In Siberia, Cilka faces challenges both new and horribly familiar, including the unwanted attention of the guards. But when she meets a kind female doctor, Cilka is taken under her wing and begins to tend to the ill in the camp, struggling to care for them under brutal conditions.
Confronting death and terror daily, Cilka discovers a strength she never knew she had. And when she begins to tentatively form bonds and relationships in this harsh, new reality, Cilka finds that despite everything that has happened to her, there is room in her heart for love.
From child to woman, from woman to healer, Cilka’s journey illuminates the resilience of the human spirit―and the will we have to survive.
Lynn's Review
Cilka’s Journey is the second book in The Tattooist Auschwitz series.
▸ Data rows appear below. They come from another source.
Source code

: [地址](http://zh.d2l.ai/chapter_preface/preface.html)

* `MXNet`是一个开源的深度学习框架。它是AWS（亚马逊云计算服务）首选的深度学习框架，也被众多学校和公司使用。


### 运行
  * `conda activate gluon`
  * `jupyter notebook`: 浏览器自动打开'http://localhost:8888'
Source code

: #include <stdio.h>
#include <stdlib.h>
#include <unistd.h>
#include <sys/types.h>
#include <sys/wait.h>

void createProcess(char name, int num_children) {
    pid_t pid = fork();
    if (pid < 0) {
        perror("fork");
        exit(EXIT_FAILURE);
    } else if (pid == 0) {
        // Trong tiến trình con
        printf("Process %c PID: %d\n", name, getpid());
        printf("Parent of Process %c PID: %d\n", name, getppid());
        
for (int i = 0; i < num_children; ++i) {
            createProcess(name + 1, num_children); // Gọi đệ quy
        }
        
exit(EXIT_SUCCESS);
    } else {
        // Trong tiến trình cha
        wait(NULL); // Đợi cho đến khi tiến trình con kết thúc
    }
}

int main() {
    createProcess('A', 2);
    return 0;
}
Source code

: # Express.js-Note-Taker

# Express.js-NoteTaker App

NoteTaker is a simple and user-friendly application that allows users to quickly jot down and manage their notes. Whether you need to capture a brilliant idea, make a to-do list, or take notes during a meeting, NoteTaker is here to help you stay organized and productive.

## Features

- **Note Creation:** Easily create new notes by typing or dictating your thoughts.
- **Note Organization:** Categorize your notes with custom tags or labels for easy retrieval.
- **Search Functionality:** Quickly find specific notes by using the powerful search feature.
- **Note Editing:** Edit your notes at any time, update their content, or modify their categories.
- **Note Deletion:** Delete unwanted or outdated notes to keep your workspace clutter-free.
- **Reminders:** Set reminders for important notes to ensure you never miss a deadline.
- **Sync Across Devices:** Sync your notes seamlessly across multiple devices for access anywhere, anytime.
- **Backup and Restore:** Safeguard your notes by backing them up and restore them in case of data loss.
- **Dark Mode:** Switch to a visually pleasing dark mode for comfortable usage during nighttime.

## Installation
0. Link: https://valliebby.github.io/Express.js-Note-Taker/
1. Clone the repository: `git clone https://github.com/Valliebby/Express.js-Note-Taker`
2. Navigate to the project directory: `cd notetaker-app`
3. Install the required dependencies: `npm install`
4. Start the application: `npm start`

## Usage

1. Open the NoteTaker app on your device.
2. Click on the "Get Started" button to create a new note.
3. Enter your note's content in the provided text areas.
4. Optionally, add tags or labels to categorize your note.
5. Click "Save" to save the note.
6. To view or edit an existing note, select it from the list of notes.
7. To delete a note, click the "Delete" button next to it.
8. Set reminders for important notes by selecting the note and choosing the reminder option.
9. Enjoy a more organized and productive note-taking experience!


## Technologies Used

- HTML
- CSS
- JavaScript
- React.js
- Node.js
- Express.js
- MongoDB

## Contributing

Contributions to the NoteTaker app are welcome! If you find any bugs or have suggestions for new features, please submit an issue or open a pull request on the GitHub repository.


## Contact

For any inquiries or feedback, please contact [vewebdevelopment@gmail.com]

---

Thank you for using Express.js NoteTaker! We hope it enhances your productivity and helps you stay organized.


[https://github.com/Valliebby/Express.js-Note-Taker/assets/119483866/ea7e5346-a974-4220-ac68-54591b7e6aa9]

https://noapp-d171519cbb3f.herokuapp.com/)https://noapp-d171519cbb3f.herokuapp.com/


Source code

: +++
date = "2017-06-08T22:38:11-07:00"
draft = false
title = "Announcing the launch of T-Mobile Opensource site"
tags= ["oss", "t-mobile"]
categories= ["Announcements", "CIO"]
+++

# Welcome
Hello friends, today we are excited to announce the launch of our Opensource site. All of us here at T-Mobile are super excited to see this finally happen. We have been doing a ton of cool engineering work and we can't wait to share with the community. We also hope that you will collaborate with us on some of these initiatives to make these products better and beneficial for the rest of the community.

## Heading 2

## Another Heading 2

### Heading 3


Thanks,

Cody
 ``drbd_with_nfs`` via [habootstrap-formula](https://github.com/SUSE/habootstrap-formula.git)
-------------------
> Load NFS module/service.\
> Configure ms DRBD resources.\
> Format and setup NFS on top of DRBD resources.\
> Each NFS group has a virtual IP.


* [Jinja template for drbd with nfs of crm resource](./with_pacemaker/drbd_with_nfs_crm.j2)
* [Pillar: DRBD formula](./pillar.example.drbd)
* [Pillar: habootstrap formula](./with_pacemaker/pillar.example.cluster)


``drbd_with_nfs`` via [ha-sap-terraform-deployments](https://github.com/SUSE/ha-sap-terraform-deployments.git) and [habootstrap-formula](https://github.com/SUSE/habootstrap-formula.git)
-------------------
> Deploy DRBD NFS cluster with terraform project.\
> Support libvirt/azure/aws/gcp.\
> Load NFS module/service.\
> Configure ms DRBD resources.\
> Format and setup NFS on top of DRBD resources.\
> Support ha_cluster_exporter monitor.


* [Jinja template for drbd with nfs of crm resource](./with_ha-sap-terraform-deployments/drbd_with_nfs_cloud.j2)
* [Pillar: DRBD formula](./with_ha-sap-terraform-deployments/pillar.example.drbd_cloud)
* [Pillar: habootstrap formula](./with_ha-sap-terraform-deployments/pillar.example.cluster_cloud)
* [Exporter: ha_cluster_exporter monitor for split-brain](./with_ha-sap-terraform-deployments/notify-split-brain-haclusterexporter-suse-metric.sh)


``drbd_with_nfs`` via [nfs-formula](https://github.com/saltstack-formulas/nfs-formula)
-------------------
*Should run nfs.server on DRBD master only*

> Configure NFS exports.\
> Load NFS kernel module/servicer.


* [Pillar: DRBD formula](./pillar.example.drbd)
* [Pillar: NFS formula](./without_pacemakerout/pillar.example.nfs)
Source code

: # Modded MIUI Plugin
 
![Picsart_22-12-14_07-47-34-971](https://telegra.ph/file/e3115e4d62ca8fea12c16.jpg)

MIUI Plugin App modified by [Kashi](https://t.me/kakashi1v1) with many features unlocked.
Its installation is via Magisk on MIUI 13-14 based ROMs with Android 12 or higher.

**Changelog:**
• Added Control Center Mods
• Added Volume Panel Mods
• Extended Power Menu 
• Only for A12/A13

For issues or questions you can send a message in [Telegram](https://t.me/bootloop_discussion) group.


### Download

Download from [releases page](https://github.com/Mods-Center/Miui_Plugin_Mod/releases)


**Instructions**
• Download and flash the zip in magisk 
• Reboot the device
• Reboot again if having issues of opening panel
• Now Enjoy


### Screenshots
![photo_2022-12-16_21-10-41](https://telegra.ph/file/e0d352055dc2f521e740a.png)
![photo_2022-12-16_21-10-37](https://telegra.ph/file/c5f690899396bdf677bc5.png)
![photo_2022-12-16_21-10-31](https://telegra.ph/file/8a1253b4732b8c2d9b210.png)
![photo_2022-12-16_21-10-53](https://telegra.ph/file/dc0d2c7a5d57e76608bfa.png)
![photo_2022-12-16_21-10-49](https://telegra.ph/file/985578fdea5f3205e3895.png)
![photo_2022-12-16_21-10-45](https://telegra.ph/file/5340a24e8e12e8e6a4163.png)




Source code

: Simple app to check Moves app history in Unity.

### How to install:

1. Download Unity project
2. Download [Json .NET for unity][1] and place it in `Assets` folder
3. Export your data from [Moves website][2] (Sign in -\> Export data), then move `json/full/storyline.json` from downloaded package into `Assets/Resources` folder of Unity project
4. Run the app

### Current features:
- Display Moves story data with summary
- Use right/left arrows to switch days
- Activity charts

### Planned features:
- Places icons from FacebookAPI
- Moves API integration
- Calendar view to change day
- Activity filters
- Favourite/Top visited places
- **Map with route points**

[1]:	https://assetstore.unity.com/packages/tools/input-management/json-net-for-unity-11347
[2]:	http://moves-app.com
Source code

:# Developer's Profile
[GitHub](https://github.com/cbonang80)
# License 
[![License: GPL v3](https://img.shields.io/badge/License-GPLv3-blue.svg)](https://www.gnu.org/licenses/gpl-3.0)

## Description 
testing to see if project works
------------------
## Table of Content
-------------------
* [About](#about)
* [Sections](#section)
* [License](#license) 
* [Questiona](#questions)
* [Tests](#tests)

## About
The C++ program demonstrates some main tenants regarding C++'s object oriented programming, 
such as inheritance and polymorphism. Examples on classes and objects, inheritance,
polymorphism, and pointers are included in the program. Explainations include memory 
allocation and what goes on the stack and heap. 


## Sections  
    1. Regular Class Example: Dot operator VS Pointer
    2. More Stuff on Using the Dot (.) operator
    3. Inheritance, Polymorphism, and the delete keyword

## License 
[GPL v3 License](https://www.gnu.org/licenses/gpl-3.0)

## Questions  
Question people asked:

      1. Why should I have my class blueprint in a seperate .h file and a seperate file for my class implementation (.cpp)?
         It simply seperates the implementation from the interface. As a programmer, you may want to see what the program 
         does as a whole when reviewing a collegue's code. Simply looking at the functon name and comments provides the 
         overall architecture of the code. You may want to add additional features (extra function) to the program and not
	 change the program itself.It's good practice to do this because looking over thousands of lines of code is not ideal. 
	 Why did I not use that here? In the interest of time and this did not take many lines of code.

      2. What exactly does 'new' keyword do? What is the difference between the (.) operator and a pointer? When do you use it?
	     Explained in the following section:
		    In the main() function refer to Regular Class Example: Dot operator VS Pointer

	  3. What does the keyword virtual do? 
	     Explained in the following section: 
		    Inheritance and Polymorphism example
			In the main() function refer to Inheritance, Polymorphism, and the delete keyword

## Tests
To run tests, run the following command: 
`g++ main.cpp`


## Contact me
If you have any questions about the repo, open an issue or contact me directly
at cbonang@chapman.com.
I loved The Tattooist of Auschwitz and Cilka’s Journey was a great follow up book. I liked the first book a little better, but Cilka’s Journey was a good way to continue the story of one of the characters in The Tattooist of Auschwitz. Cilka’s Journey did contain more graphic details than The Tattooist of Auschwitz, so keep that in mind if you read it.
If you love WWII historical fiction I think you will enjoy this book. You don’t have to read The Tattooist of Auschwitz first, but you will understand the background of the characters better.